As I left, I paused in the vestibule, exhaled a deep breath and thought if I lived here, this is definitely where I'd come to find peace and solace and reconnect with myself. When I got home to Seattle, I actually read the museum guide and was so delighted to read that was Monet's intent:
When he donated The Water Lilies to France right after the First World War, Monet wanted to give Parisians a peaceful haven by inviting them to contemplate the infinite before painted nature: "Nerves overwrought by work would relax there just like the relaxing example of those stagnant waters, and for whomever inhabited it, this room would offer asylum for peaceful meditation amidst a flowery aquarium..."Amazing.
To coin my own little phrase, I'm going to call what happened to me in l'Orangerie my "emotional artburst," and little did I know that was only a precursor for what was waiting for me the next day at Musee d'Orsay (suddenly the retelling of my grand adventure has lost its chronological edge and has taken a turn toward the thematic. What does this mean? I'm feeling particularly verbose about my time in PARIS! FRANCE! The good news, there's going to be a lot more than just Part II. Today's theme: "When LMNT went for a run and then wept openly about art").
Where was I, oh yes, Musee d'O-Oh-my-goodness-rsay. Okay, to say I was excited to go here is a slight understatement. When minoring in Art one takes their fair share of Art History courses. If any of you ever had Art History, you know what I'm talking about when I remember the always darkened classroom, with dual slide projectors advancing you through the different movements: Baroque, Renaissance, Realism, Impressionism, Pointillism, Cubism, Futurism, Pop, etc. And slide tests, ugh, slide tests. Painstakingly memorizing the hundreds of works flashed before you in class, the name of the work, the artist, the date, the style, and how you can distinguish that work from others. At the time it was so very tedious and sometimes I had problems telling Gauguin apart from Cezanne (except when Gauguin moved to the islands and assumed a more cubist approach, or was that Cezanne, or Matisse? See?). Well, when I set foot in d'Orsay all those images, the whirring sounds of the projectors, all those facts memorized came flooding back to me. And let me tell you, the slide you memorize is absolutely no match for seeing the real thing. So many of the paintings I had studied, had memorized for the lines, the colors, the subjects, were lining these walls, just inches away. The colors are so much more vibrant, the brushstrokes so much more passionate, the pieces so much more powerful.

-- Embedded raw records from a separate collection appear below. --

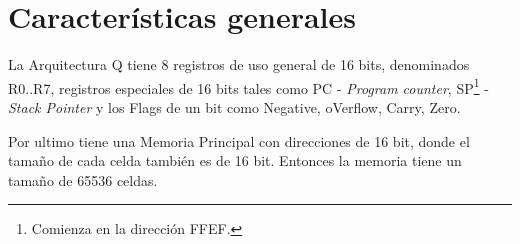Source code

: \label{apendiceQ}

\section{Características generales} 

La Arquitectura Q tiene 8 registros de uso general de 16 bits, denominados R0..R7, registros especiales de 16 bits tales como PC - \textit{Program counter}, SP\footnote{Comienza en la dirección FFEF.} - \textit{Stack Pointer} y los Flags de un bit como Negative, oVerflow, Carry, Zero. 

Por ultimo tiene una Memoria Principal con direcciones de 16 bit, donde el tamaño de cada celda también es de 16 bit. Entonces la memoria tiene un tamaño de 65536 celdas. \\ 
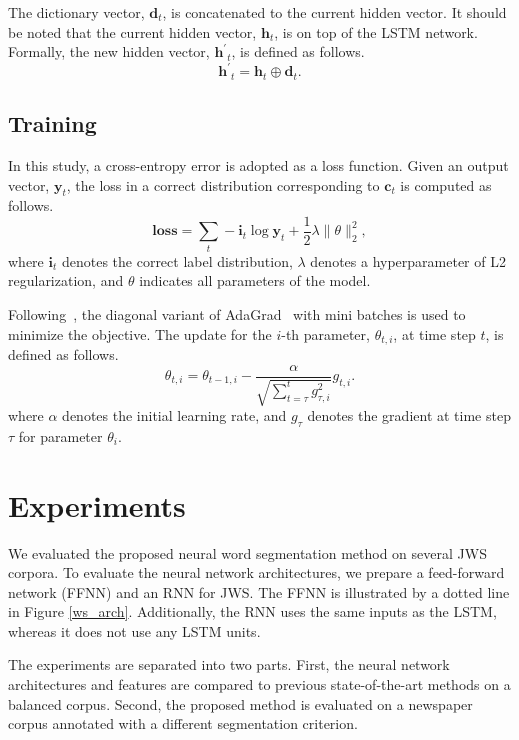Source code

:\documentclass[11pt]{article}
\begin{document}
The dictionary vector, $\bm{d}_t$, is concatenated to the current hidden
vector. It should be noted that the current hidden vector, $\bm{h}_t$, is on
top of the LSTM network.
Formally, the new hidden vector, $\bm{h^{\prime}}_t$, is defined as follows.
\begin{equation}  
\bm{h^{\prime}}_t = \bm{h}_t \oplus \bm{d}_t.
\end{equation}

\subsection{Training}
In this study, a cross-entropy error is adopted as a loss function. Given an
output vector, $\bm{y}_t$, the loss in a correct distribution corresponding to
$\bm{c}_t$ is computed as follows.
\begin{equation} 
 \bm{loss} = \sum_{t} -\bm{i}_t \log \bm{y}_t +  \frac{1}{2}\lambda
    \|\theta\|_{2}^2,
\end{equation}
where $\bm{i}_t$ denotes the correct label distribution, $\lambda$ denotes a
hyperparameter of L2 regularization, and $\theta$ indicates all parameters of
the model.
 
Following~\cite{socher2013parsing}, the diagonal variant of
AdaGrad~\cite{duchi2011adaptive} with mini batches is used to minimize the
objective. The update for the $i$-th parameter, $\theta_{t,i}$, at time step
$t$, is defined as follows.
\begin{equation}
\theta_{t,i} = \theta_{t-1,i} - \frac{\alpha }{\sqrt{\sum^{t}_{t=\tau}
    g^{2}_{\tau,i}}}g_{t,i}.
\end{equation}
where $\alpha$ denotes the initial learning rate, and $g_{\tau}$ denotes the gradient at time step $\tau$ for parameter $\theta_{i}$. 

\section{Experiments}


We evaluated the proposed neural word segmentation method on several JWS corpora.
To evaluate the neural network architectures, we prepare a feed-forward
network (FFNN) and an RNN for JWS. The FFNN is
illustrated by a dotted line in Figure \ref{ws_arch}. Additionally, the RNN
uses the same inputs as the LSTM, whereas it does not use any LSTM units.

The experiments are separated into two parts. First, the neural network
architectures and features are compared to previous state-of-the-art methods
on a balanced corpus. 
Second, the proposed method is evaluated on a newspaper corpus annotated with
a different segmentation criterion.
\end{document}
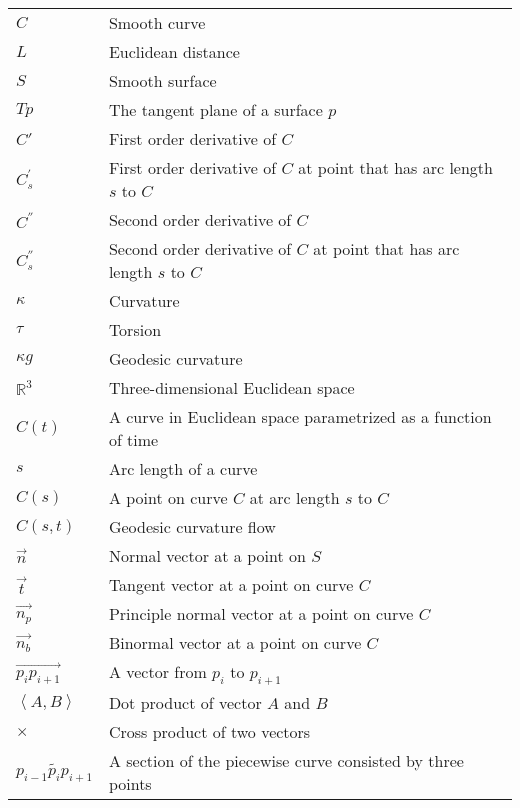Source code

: \begin{longtable}{ m{20mm}|m{90mm} }
  $C$ & Smooth curve \\ 
  $L$ & Euclidean distance \\
  $S$ & Smooth surface\\
  $T{p}$ & The tangent plane of a surface $p$\\
  $C'$ & First order derivative of $C$ \\
  $C^{'}_{s}$ &First order derivative of $C$ at point that has arc length $s$ to $C$ \\
  $C^{''}$ & Second order derivative of $C$\\
  $C^{''}_{s}$ & Second order derivative of $C$ at point that has arc length $s$ to $C$ \\
  $\kappa$ & Curvature \\
  $\tau$ & Torsion \\
  $\kappa{g}$ & Geodesic curvature \\
  $\mathbb{R}^{3}$ & Three-dimensional Euclidean space \\
  $C(t)$ & A curve in Euclidean space parametrized as a function of time \\
  $s$ & Arc length of a curve \\
  $C(s)$ & A point on curve $C$ at arc length $s$ to $C$ \\
%
%
  $C(s,t)$ & Geodesic curvature flow \\
  $\vec{n}$ & Normal vector at a point on $S$ \\
  $\vec{t}$ & Tangent vector at a point on curve $C$\\
  $\vec{n_{p}}$ & Principle normal vector at a point on curve $C$\\
  $\vec{n_{b}}$ & Binormal vector at a point on curve $C$\\
  $\overrightarrow{p_{i}p_{i+1}}$ & A vector from $p_{i}$ to $p_{i+1}$ \\
  $\left \langle A,B \right \rangle$ & Dot product of vector $A$ and $B$ \\
  $\times$ & Cross product of two vectors\\
  $\widetilde{p_{i-1}p_{i}p_{i+1}}$ & A section of the piecewise curve consisted by three points\\

\end{longtable}
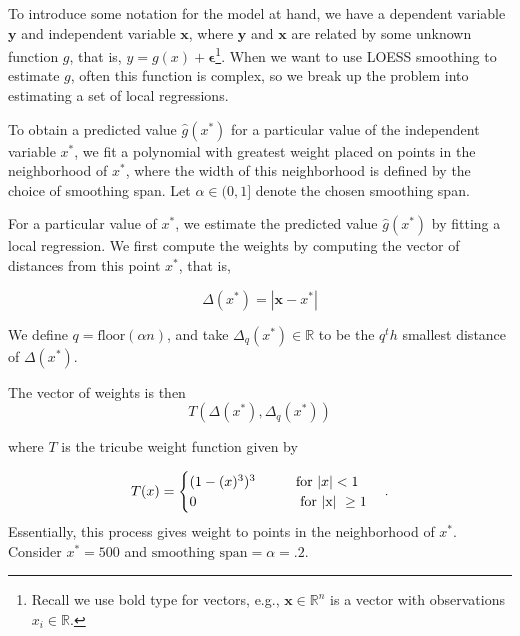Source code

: \documentclass[12pt,twoside]{smiththesis}
\begin{document}
To introduce some notation for the model at hand, we have a dependent variable \(\mathbf y\) and independent variable \(\mathbf x\), where \(\mathbf y\) and \(\mathbf x\) are related by some unknown function \(g\), that is, \(y = g(x) + \boldsymbol \epsilon\)\footnote{Recall we use bold type for vectors, e.g., \(\mathbf x \in \mathbb R^n\) is a vector with observations \(x_i \in \mathbb R\).}. When we want to use LOESS smoothing to estimate \(g\), often this function is complex, so we break up the problem into estimating a set of local regressions.

To obtain a predicted value \(\hat g(x^*)\) for a particular value of the independent variable \(x^*\), we fit a polynomial with greatest weight placed on points in the neighborhood of \(x^*\), where the width of this neighborhood is defined by the choice of smoothing span. Let \(\alpha \in (0,1]\) denote the chosen smoothing span.

For a particular value of \(x^*\), we estimate the predicted value \(\hat g(x^*)\) by fitting a local regression. We first compute the weights by computing the vector of distances from this point \(x^*\), that is,

\[\Delta (x^*) = |\mathbf x -x^* | \]

We define \(q = \text{floor}(\alpha n)\), and take \(\Delta_q(x^*) \in \mathbb R\) to be the \(q^th\) smallest distance of \(\Delta (x^*)\).

The vector of weights is then
\[T(\Delta(x^*), \Delta_q(x^*))\]

where \(T\) is the tricube weight function given by

\[
T(x) = \begin{cases} (1-(x)^3)^3 \hspace{9 mm}  \text{ for } |x| < 1\\
0  \hspace{25 mm} \text{ for |x| } \geq 1 \end{cases}.
\]
Essentially, this process gives weight to points in the neighborhood of \(x^*\). Consider \(x^* = 500\) and \(\text{smoothing span} = \alpha = .2\).
\end{document}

D'Orsay is home to a number of Degas' ballerinas (so lovely), more of Monet's notable non-water lily works (you know, the ones you leaned for your slide tests on the Impressionists), and my favorite artist (and my second favorite painting of all-time) Pierre-Auguste Renoir's Bal du moulin de la Galette. To see this piece in real life was absolutely amazing. I could have stared at it for hours. It was so beautiful it brought me to tears, again. Internets, I'm not sure if you know what I'm talking about, or if I'm just some sappy art nerd (possibly both), but being surrounded by all of these works from the masters deeply touched my soul. I can recreate the feeling in my mind, but it starts to take on the feeling of slides being projected in my mind, a really good rendition but nothing like experiencing it in real life.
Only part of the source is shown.